Worthy of Love
I met with a woman in the hospital recently. She is a beautiful, young, intelligent person — a loving mother, and a beloved daughter. Like tens of thousands of others in America, she is caught in the grips of the opioid epidemic and was briefly hospitalized after an overdose. We talked for a bit, discussed the hardships of recovery and the treatment industry. Her family groped for help from the hospital and others who might be able to guide them to a safe place for healing and hope. Several days later she was found unconscious (OD) in a parking lot after being released prematurely from the hospital to a recovery house, where she was forced to wander the streets daily looking for work. The injustices are too many to list in this brief reflection.
She is unreachable these days, but I sent her a private message encouraging her to never give up. Among other things, I wrote: “you are worthy.” Afterwards I thought about the implications of the word “worthy,” so I looked up the definition. It is defined as “deserving effort, attention, or respect . . . good enough.” I wonder, who is it that judges if someone is good enough? Who decides which people are deserving of attention or respect? How and why could anyone suffering from an affliction feel less than deserving of love, attention, hope, and healing? What is our obligation to others in making them feel worthy? It’s not something we can give to ourselves, because we see our reflections, as in a mirror, through the eyes of others.
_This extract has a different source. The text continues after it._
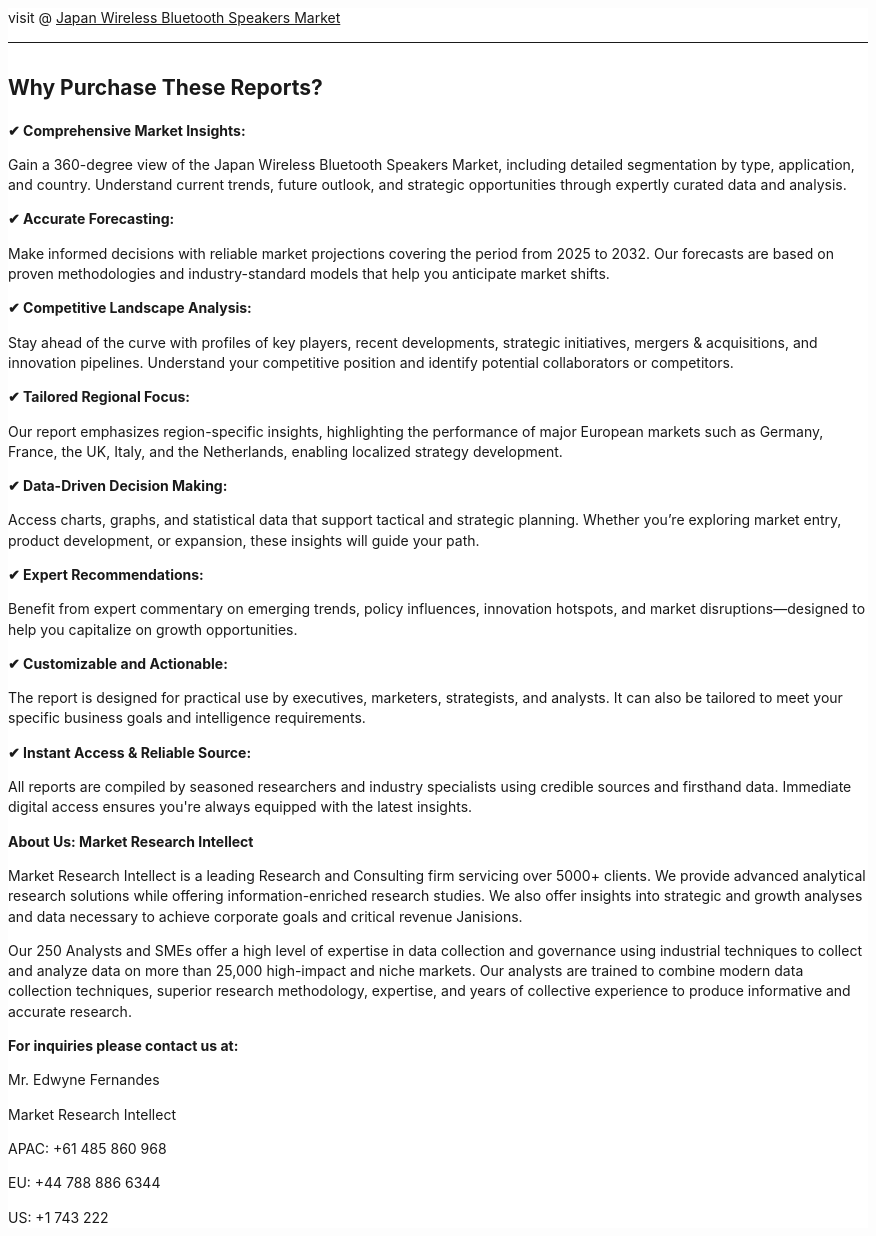 visit&nbsp;@</strong>&nbsp;</span><span class="font-[700]"><a href="https://www.marketresearchintellect.com/product/global-wireless-bluetooth-speakers-market-size-and-forecast/?utm_source=Linkedin&utm_medium=047" target="_blank" data-tracking-control-name="article-ssr-frontend-pulse_little-text-block" data-tracking-will-navigate="" data-test-link="">Japan Wireless Bluetooth Speakers Market</a></span></p></blockquote><hr /><h2>Why Purchase These Reports?</h2><p><strong>✔ Comprehensive Market Insights:</strong></p><p>Gain a 360-degree view of the Japan Wireless Bluetooth Speakers Market, including detailed segmentation by type, application, and country. Understand current trends, future outlook, and strategic opportunities through expertly curated data and analysis.</p><p><strong>✔ Accurate Forecasting:</strong></p><p>Make informed decisions with reliable market projections covering the period from 2025 to 2032. Our forecasts are based on proven methodologies and industry-standard models that help you anticipate market shifts.</p><p><strong>✔ Competitive Landscape Analysis:</strong></p><p>Stay ahead of the curve with profiles of key players, recent developments, strategic initiatives, mergers &amp; acquisitions, and innovation pipelines. Understand your competitive position and identify potential collaborators or competitors.</p><p><strong>✔ Tailored Regional Focus:</strong></p><p>Our report emphasizes region-specific insights, highlighting the performance of major European markets such as Germany, France, the UK, Italy, and the Netherlands, enabling localized strategy development.</p><p><strong>✔ Data-Driven Decision Making:</strong></p><p>Access charts, graphs, and statistical data that support tactical and strategic planning. Whether you&rsquo;re exploring market entry, product development, or expansion, these insights will guide your path.</p><p><strong>✔ Expert Recommendations:</strong></p><p>Benefit from expert commentary on emerging trends, policy influences, innovation hotspots, and market disruptions&mdash;designed to help you capitalize on growth opportunities.</p><p><strong>✔ Customizable and Actionable:</strong></p><p>The report is designed for practical use by executives, marketers, strategists, and analysts. It can also be tailored to meet your specific business goals and intelligence requirements.</p><p><strong>✔ Instant Access &amp; Reliable Source:</strong></p><p>All reports are compiled by seasoned researchers and industry specialists using credible sources and firsthand data. Immediate digital access ensures you're always equipped with the latest insights.</p><p><strong><span class="font-[700]">About Us: Market Research Intellect</span></strong></p><p><span class="">Market Research Intellect is a leading Research and Consulting firm servicing over 5000+ clients. We provide advanced analytical research solutions while offering information-enriched research studies.&nbsp;</span>We also offer insights into strategic and growth analyses and data necessary to achieve corporate goals and critical revenue Janisions.</p><p><span class="">Our 250 Analysts and SMEs offer a high level of expertise in data collection and governance using industrial techniques to collect and analyze data on more than 25,000 high-impact and niche markets. Our analysts are trained to combine modern data collection techniques, superior research methodology, expertise, and years of collective experience to produce informative and accurate research.</span></p><p><strong>For inquiries please contact us at:</strong></p><p>Mr. Edwyne Fernandes</p><p>Market Research Intellect</p><p>APAC: +61 485 860 968</p><p>EU: +44 788 886 6344</p><p>US: +1 743 222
I believe that we are all innately good people who often become misguided. We might make judgments because we truly believe that we know what is right for another, or what is best for the world. These human tendencies have been occurring since the beginning of the church (and surely since the beginning of time). St. Paul’s letters to the community in Corinth reveal similar propensities as people judged each other and were divided by their ethical and religious beliefs, education, and even by their feelings of spiritual superiority. It was bedlam in the name of Christ.
Paul reminds the community that anything they have in life is a gift that has been given to them by the Spirit, and that gift is to be used for the service of others — never to exalt themselves in holiness. If they don’t use their gifts to serve others, the gifts are useless. He reminds the community (and us) that we are all connected, and everything we do affects someone. He tells them to “pursue love.”
Let’s pursue love. Let’s use our gifts for the service of others. Let’s let our eyes be mirrors radiating love, so that all who see their reflection in our eyes may feel worthy, because they are.